▶ [Aim of the exercise]: Show each line from the records below in which the word "оценок" occurs.

▶ [Dataset excerpts]:

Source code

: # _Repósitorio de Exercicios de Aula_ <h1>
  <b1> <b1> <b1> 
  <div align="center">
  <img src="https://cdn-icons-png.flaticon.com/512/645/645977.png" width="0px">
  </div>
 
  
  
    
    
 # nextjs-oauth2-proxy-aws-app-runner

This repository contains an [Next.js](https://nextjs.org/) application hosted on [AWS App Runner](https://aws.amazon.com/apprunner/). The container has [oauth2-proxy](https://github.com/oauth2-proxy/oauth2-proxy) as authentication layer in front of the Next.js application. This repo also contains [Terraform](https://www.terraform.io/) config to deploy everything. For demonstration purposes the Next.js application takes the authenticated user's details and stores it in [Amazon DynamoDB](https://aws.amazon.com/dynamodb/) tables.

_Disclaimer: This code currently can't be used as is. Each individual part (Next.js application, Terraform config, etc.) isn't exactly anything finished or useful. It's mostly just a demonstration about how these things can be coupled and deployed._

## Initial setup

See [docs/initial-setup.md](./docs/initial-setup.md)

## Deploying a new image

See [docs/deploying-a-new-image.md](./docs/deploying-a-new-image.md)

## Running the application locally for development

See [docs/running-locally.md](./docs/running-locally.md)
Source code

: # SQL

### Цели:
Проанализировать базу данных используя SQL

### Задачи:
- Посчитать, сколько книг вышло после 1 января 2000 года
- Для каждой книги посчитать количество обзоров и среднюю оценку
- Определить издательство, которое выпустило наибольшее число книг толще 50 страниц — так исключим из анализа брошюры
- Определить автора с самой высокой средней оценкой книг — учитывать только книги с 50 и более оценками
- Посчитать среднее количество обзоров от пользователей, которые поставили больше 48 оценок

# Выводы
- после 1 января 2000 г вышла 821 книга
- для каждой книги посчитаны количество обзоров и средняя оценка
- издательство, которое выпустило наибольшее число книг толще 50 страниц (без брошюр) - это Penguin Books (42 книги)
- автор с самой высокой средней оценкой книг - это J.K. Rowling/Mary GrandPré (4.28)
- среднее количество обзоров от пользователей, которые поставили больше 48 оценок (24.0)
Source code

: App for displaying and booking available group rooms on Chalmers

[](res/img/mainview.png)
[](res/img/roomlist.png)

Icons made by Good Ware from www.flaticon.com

▶ [Response]:
- Посчитать среднее количество обзоров от пользователей, которые поставили больше 48 оценок
- среднее количество обзоров от пользователей, которые поставили больше 48 оценок (24.0)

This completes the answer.